# TASK ITEM:
Answer with a number only, stating how many lines of the records hold the word "delete".

# EXTRACTED INFORMATION:
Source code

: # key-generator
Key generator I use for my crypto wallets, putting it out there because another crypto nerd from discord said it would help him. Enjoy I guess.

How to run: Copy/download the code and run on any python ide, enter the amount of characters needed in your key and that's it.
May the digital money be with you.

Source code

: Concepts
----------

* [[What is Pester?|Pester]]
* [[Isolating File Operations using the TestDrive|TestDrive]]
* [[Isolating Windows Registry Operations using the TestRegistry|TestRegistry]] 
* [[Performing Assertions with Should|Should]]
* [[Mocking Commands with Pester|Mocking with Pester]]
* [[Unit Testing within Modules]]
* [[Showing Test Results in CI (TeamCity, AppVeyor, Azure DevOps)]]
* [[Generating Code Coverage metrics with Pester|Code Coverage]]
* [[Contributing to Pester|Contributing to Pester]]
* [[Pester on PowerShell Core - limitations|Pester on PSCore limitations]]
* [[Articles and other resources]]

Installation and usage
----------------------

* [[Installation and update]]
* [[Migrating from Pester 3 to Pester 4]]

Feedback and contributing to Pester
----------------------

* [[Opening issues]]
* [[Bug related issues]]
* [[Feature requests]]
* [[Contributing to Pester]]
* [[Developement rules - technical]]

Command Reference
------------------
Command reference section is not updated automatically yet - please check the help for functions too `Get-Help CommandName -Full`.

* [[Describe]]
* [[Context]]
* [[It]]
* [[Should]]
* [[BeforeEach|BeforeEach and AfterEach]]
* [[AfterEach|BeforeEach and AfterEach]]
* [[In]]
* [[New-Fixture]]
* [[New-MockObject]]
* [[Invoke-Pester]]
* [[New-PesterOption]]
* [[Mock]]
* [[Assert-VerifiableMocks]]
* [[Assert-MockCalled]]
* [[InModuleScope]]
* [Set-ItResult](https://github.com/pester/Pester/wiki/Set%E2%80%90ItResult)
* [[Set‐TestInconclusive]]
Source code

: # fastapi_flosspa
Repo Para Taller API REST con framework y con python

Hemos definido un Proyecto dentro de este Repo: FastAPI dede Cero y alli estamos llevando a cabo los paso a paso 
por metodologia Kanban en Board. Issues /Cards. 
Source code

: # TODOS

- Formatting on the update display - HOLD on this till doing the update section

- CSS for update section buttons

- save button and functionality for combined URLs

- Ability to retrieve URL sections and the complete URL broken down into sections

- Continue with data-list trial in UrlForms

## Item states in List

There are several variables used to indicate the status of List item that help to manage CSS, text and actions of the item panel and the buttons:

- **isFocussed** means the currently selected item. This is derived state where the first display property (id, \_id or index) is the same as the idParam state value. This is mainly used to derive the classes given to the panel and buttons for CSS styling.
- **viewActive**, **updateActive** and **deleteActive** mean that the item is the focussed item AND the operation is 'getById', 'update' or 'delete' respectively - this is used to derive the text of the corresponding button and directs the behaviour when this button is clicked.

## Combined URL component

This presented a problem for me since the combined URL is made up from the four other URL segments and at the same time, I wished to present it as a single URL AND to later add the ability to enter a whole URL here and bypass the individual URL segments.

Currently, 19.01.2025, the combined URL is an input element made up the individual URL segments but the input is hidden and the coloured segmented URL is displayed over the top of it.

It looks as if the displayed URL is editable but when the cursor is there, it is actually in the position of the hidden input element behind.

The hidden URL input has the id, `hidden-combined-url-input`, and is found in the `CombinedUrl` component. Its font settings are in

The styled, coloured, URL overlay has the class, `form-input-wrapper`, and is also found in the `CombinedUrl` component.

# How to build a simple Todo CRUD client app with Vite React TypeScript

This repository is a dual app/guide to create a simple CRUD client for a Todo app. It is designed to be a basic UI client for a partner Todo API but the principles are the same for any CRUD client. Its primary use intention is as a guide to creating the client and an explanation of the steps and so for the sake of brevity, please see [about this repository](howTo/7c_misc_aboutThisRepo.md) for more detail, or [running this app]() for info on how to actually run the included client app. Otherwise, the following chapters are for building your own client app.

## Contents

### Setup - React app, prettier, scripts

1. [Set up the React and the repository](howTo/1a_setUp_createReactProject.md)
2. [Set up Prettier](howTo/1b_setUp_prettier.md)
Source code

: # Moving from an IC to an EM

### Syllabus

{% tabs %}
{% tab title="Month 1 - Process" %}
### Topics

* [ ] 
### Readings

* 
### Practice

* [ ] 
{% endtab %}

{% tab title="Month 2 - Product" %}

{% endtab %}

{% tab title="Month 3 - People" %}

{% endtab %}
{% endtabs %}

==

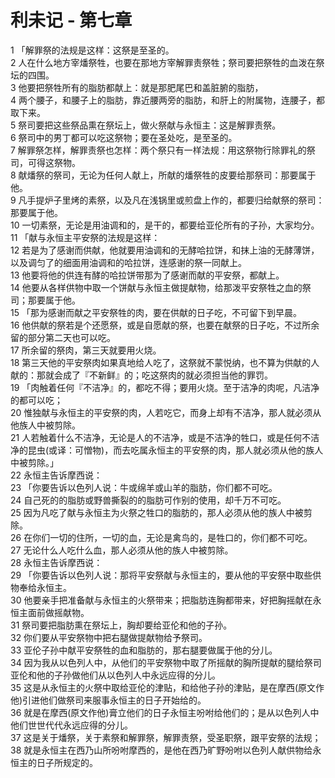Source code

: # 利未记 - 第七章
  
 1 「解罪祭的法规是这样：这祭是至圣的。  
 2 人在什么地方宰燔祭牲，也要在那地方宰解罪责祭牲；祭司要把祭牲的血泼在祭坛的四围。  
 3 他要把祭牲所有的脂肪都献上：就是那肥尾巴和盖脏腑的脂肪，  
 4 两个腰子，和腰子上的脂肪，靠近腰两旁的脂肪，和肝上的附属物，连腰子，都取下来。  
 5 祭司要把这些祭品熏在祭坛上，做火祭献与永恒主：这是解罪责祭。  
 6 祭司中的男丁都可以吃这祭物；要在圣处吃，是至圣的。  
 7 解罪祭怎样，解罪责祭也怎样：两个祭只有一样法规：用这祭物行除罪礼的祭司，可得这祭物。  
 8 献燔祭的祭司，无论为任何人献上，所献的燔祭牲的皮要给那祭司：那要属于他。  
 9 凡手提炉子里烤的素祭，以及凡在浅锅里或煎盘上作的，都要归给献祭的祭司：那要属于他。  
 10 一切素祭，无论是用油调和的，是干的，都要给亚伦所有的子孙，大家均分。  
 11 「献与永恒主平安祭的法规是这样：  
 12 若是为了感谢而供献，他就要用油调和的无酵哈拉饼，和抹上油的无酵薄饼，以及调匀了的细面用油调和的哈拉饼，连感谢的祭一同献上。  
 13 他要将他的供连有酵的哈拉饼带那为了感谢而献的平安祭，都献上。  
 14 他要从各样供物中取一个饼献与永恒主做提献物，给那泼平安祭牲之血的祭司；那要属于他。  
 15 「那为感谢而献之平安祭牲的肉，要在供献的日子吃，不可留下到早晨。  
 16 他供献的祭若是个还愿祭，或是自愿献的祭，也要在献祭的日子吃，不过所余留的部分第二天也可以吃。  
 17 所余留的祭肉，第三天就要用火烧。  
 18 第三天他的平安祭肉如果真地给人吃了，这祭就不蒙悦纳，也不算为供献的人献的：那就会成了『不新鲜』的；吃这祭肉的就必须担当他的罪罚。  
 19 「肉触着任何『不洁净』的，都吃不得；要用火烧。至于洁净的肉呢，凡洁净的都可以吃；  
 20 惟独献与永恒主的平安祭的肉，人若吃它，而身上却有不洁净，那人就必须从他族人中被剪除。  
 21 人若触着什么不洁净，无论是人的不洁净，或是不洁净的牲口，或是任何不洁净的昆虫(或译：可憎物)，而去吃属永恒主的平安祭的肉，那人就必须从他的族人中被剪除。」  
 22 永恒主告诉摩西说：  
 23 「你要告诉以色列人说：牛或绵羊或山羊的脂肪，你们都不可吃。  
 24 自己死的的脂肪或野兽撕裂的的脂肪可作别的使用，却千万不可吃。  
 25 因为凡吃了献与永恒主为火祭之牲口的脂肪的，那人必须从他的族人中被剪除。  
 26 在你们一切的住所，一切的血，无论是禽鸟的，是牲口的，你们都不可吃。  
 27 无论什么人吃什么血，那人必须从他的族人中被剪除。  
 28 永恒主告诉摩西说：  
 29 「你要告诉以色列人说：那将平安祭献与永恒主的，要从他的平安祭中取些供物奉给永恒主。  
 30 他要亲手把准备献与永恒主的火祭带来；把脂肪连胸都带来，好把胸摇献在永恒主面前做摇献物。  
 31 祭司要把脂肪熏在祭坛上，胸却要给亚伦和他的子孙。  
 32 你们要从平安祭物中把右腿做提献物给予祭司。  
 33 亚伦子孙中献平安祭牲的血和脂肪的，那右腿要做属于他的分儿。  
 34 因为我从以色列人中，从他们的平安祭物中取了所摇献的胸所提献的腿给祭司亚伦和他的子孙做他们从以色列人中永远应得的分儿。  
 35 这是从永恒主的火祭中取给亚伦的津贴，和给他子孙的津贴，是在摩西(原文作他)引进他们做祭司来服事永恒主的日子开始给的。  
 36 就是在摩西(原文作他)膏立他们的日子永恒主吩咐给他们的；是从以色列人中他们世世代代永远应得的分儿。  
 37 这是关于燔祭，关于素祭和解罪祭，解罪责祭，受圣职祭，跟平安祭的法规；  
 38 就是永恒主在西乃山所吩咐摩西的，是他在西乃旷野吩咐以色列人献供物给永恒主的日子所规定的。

==

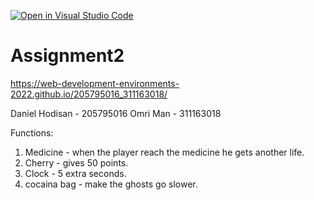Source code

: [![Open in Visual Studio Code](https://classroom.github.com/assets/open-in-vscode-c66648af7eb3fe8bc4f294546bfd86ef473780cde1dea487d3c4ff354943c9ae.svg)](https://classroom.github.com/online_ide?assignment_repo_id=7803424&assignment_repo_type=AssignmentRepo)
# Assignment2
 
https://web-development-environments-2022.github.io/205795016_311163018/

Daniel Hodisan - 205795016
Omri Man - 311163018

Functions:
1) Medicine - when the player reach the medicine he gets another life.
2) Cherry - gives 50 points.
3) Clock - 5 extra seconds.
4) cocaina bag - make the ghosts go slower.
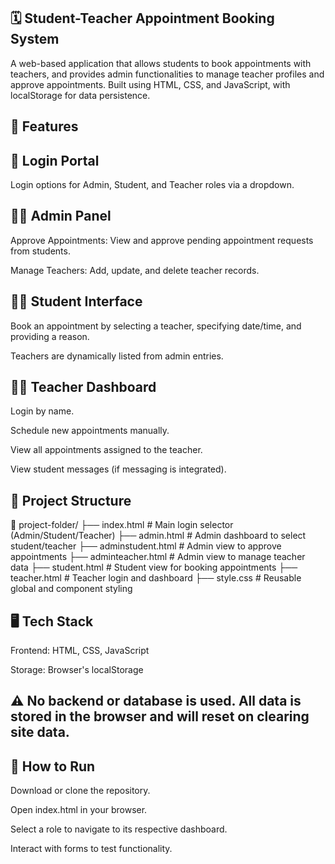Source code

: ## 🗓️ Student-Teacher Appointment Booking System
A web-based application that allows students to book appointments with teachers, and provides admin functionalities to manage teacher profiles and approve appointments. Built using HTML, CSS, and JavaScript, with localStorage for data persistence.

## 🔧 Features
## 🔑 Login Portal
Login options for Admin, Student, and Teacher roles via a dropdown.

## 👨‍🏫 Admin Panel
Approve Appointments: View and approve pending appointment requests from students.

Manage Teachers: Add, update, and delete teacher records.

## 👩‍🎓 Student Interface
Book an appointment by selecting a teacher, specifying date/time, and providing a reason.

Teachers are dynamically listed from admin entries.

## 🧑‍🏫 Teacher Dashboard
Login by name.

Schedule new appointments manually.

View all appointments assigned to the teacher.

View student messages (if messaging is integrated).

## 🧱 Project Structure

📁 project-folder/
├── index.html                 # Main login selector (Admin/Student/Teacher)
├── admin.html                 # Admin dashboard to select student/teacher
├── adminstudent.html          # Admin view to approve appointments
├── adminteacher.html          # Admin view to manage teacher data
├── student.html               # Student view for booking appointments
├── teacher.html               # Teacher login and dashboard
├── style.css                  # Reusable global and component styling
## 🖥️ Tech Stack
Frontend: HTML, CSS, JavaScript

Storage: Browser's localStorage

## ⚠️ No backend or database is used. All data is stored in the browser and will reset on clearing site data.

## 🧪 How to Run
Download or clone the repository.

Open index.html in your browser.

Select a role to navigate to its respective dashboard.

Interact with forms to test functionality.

# TASK RESPONSE:
2